Democrats intensified their attacks on Sen. Jim Bunning (R-Ky.) and his allies Friday, denouncing his filibuster of a temporary extension of unemployment benefits and calling on the GOP to help pass the measure.

Starting Wednesday, Bunning undertook a largely one-man filibuster of legislation that would extend a series of unemployment, transportation and other programs until March 28. Bunning is demanding the Senate include language that would pay for the spending.

Bunning’s filibuster, which by Friday morning was picking up support from some Republicans like Sen. Bob Corker (Tenn.) and National Republican Senatorial Committee Chairman John Cornyn (Texas), enraged Democrats, particularly Majority Whip Dick Durbin (Ill.).

Durbin’s frustration quickly spread to other Senate Democrats, with several denouncing the filibuster Friday.

“If you do not relent, these benefits will expire Sunday,” Environment and Public Works Chairman Barbara Boxer (D-Calif.) wrote Bunning on Friday. “Unemployment insurance is a lifeline to the long-term unemployed whose families have been hit very hard by this recession.”

On the other side of the Capitol, Speaker Nancy Pelosi (D-Calif.) praised Democrats’ efforts to break the logjam.

“It is really hard to understand why one Senator in the United States Senate is holding up the extension of unemployment insurance at this time. But he is.

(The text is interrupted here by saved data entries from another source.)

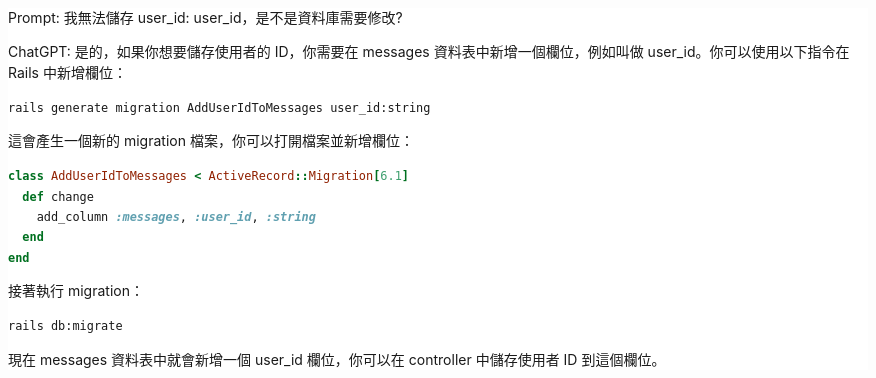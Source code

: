 Prompt:
我無法儲存 user_id: user_id，是不是資料庫需要修改?

ChatGPT:
是的，如果你想要儲存使用者的 ID，你需要在 messages 資料表中新增一個欄位，例如叫做 user_id。你可以使用以下指令在 Rails 中新增欄位：

```
rails generate migration AddUserIdToMessages user_id:string
```
這會產生一個新的 migration 檔案，你可以打開檔案並新增欄位：

```ruby
class AddUserIdToMessages < ActiveRecord::Migration[6.1]
  def change
    add_column :messages, :user_id, :string
  end
end
```
接著執行 migration：

```
rails db:migrate
```
現在 messages 資料表中就會新增一個 user_id 欄位，你可以在 controller 中儲存使用者 ID 到這個欄位。
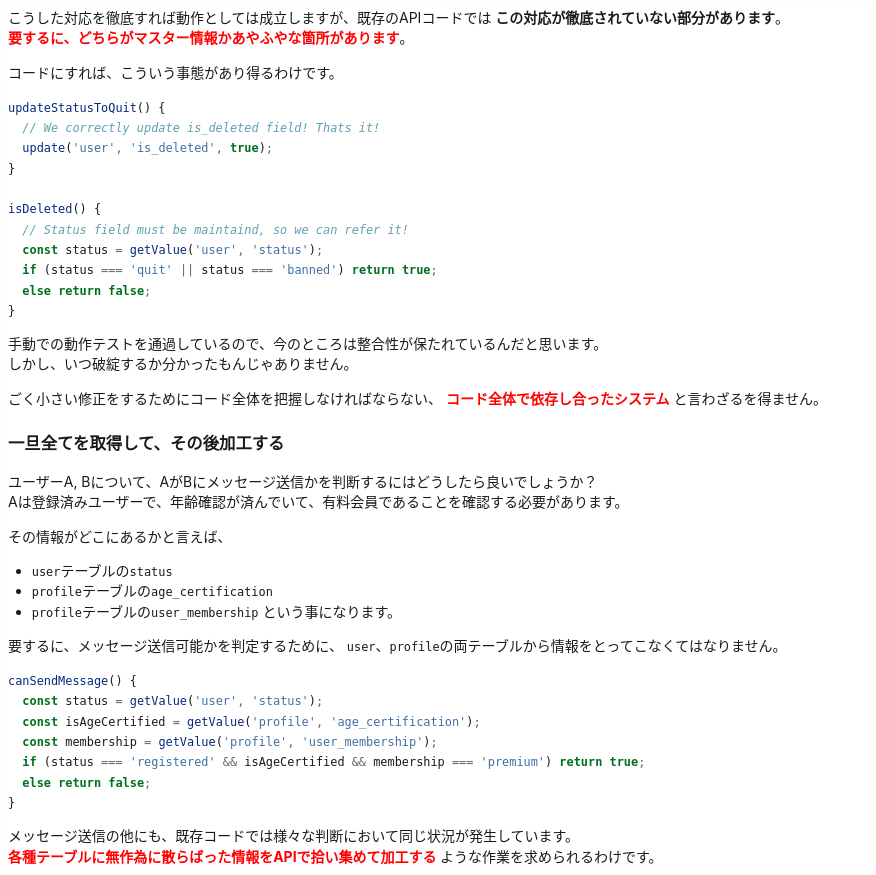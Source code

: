 こうした対応を徹底すれば動作としては成立しますが、既存のAPIコードでは
**この対応が徹底されていない部分があります**。  
<span style="color: #ff0000; font-weight: bold;">要するに、どちらがマスター情報かあやふやな箇所があります</span>。  

コードにすれば、こういう事態があり得るわけです。  

```ts
updateStatusToQuit() {
  // We correctly update is_deleted field! Thats it!
  update('user', 'is_deleted', true);
}

isDeleted() {
  // Status field must be maintaind, so we can refer it!
  const status = getValue('user', 'status');
  if (status === 'quit' || status === 'banned') return true;
  else return false;
}
```

手動での動作テストを通過しているので、今のところは整合性が保たれているんだと思います。  
しかし、いつ破綻するか分かったもんじゃありません。  

ごく小さい修正をするためにコード全体を把握しなければならない、
<span style="color: #ff0000; font-weight: bold;">コード全体で依存し合ったシステム</span>
と言わざるを得ません。  


### 一旦全てを取得して、その後加工する

ユーザーA, Bについて、AがBにメッセージ送信かを判断するにはどうしたら良いでしょうか？  
Aは登録済みユーザーで、年齢確認が済んでいて、有料会員であることを確認する必要があります。  

その情報がどこにあるかと言えば、
* `user`テーブルの`status`
* `profile`テーブルの`age_certification`
* `profile`テーブルの`user_membership`
という事になります。  

要するに、メッセージ送信可能かを判定するために、
`user`、`profile`の両テーブルから情報をとってこなくてはなりません。  

```ts
canSendMessage() {
  const status = getValue('user', 'status');
  const isAgeCertified = getValue('profile', 'age_certification');
  const membership = getValue('profile', 'user_membership');
  if (status === 'registered' && isAgeCertified && membership === 'premium') return true;
  else return false;
}
```

メッセージ送信の他にも、既存コードでは様々な判断において同じ状況が発生しています。  
<span style="color: #ff0000; font-weight: bold;">
各種テーブルに無作為に散らばった情報をAPIで拾い集めて加工する
</span>
ような作業を求められるわけです。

And I am pleased that the Senate Democrats are trying to make a move to dislodge that,” Pelosi said.

While Democrats kept their criticism centered mainly on Bunning, the Democratic National Committee on Friday sought to hang the filibuster on the heads of all Republicans.

“Last night we discovered just how far Republicans will go to stop the work of the American people for pure politics — even at the expense of our citizens’ health and economic security,” DNC spokesman Brad Woodhouse said in a statement.

Even some Republicans were becoming increasingly uncomfortable with Bunning’s filibuster. Environment and Public Works ranking member James Inhofe (Okla.) told the Tulsa World on Friday that he was “going to call in all my chits” with Bunning in the hopes of breaking the filibuster, in part because it will result in the furloughing of federal highway employees starting Monday.